**WORK ORDER**
Beginning at the top of the data below, write out every line exactly until you reach the line with "7.13 (Optical Deutsch-Jozsa", and include that line.
'''
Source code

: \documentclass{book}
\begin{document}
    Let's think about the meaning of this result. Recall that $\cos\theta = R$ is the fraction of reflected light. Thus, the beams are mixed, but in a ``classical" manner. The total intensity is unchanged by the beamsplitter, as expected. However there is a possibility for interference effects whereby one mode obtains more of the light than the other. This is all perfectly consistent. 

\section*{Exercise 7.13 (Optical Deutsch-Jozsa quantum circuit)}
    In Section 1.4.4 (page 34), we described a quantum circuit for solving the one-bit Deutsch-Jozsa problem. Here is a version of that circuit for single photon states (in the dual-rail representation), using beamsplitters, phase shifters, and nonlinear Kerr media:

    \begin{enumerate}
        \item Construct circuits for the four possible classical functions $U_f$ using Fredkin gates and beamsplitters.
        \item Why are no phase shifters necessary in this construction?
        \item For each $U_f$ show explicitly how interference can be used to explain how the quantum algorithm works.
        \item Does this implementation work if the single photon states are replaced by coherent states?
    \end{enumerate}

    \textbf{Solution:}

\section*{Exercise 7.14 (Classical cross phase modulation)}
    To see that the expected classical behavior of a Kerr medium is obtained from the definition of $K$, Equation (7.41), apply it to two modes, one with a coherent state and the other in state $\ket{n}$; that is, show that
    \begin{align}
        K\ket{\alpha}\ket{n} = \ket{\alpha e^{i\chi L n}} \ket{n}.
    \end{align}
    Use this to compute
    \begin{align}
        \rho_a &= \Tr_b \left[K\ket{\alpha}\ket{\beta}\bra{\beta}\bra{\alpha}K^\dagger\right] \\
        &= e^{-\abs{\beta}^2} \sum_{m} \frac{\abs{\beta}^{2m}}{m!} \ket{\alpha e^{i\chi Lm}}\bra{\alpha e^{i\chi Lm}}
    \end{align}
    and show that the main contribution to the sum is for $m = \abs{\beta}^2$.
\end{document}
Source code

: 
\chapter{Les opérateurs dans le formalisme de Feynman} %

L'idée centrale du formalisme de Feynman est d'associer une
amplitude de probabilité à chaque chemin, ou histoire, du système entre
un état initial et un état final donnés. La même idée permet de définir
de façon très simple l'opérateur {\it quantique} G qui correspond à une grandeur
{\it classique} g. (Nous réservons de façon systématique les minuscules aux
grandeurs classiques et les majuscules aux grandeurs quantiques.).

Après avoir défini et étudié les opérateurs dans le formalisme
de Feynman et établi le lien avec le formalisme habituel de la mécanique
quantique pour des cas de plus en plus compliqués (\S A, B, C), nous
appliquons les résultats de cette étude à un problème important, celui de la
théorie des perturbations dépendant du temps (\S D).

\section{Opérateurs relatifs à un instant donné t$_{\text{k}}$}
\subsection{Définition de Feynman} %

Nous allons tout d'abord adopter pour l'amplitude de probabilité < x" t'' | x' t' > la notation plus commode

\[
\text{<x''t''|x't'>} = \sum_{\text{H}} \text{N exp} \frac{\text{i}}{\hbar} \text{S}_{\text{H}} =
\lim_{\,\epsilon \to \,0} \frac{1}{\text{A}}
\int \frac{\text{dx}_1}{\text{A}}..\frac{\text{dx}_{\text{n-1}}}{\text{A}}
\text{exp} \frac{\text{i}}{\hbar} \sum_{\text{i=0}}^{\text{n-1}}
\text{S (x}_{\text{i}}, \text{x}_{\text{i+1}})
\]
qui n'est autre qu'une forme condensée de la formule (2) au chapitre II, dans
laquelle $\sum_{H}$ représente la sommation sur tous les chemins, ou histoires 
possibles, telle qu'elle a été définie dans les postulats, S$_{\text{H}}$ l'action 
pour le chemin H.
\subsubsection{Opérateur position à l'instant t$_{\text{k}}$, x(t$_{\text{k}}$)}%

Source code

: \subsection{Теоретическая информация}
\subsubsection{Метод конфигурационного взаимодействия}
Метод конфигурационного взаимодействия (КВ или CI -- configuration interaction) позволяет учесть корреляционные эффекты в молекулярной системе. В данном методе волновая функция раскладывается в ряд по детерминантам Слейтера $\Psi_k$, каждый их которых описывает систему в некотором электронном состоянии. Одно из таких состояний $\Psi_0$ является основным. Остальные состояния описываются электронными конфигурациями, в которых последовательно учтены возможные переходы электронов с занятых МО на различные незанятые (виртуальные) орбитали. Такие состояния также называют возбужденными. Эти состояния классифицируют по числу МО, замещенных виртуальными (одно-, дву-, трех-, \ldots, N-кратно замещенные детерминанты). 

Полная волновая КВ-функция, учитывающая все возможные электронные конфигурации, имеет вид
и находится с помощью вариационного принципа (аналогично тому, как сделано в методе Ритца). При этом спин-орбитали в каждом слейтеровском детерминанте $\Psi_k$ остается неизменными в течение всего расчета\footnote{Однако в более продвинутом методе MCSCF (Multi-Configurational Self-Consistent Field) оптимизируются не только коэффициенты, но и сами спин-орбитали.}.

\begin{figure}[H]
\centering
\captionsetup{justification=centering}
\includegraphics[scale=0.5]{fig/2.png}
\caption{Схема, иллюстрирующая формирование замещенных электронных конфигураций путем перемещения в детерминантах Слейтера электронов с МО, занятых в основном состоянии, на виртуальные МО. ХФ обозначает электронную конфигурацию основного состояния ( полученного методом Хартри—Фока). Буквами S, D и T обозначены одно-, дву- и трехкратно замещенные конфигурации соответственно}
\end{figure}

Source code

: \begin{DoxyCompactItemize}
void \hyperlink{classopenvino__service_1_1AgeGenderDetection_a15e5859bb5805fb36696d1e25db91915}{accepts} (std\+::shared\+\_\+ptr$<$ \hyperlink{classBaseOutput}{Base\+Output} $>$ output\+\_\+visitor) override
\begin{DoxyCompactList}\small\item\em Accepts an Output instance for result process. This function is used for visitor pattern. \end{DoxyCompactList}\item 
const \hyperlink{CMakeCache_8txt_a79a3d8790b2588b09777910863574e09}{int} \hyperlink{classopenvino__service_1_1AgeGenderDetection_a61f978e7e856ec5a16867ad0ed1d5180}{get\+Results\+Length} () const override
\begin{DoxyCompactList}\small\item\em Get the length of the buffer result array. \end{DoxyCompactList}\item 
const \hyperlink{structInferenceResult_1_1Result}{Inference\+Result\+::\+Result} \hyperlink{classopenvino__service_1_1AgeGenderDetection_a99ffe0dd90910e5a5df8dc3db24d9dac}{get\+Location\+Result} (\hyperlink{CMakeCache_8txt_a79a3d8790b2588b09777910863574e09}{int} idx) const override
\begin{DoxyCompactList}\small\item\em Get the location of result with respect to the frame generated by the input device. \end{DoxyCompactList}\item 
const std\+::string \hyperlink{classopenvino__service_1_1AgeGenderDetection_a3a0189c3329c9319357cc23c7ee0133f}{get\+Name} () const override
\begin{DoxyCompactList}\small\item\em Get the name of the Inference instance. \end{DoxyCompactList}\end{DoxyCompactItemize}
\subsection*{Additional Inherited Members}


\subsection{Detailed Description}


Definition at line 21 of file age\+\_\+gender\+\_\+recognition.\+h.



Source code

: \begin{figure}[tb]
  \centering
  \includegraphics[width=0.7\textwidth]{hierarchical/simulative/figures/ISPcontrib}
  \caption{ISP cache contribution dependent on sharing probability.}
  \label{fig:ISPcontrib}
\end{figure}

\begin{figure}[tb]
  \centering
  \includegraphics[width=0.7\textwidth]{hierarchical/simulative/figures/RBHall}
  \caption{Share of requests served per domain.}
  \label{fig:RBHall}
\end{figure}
'''
**REPLY**
Source code

: \documentclass{book}
\begin{document}
    Let's think about the meaning of this result. Recall that $\cos\theta = R$ is the fraction of reflected light. Thus, the beams are mixed, but in a ``classical" manner. The total intensity is unchanged by the beamsplitter, as expected. However there is a possibility for interference effects whereby one mode obtains more of the light than the other. This is all perfectly consistent. 

\section*{Exercise 7.13 (Optical Deutsch-Jozsa quantum circuit)}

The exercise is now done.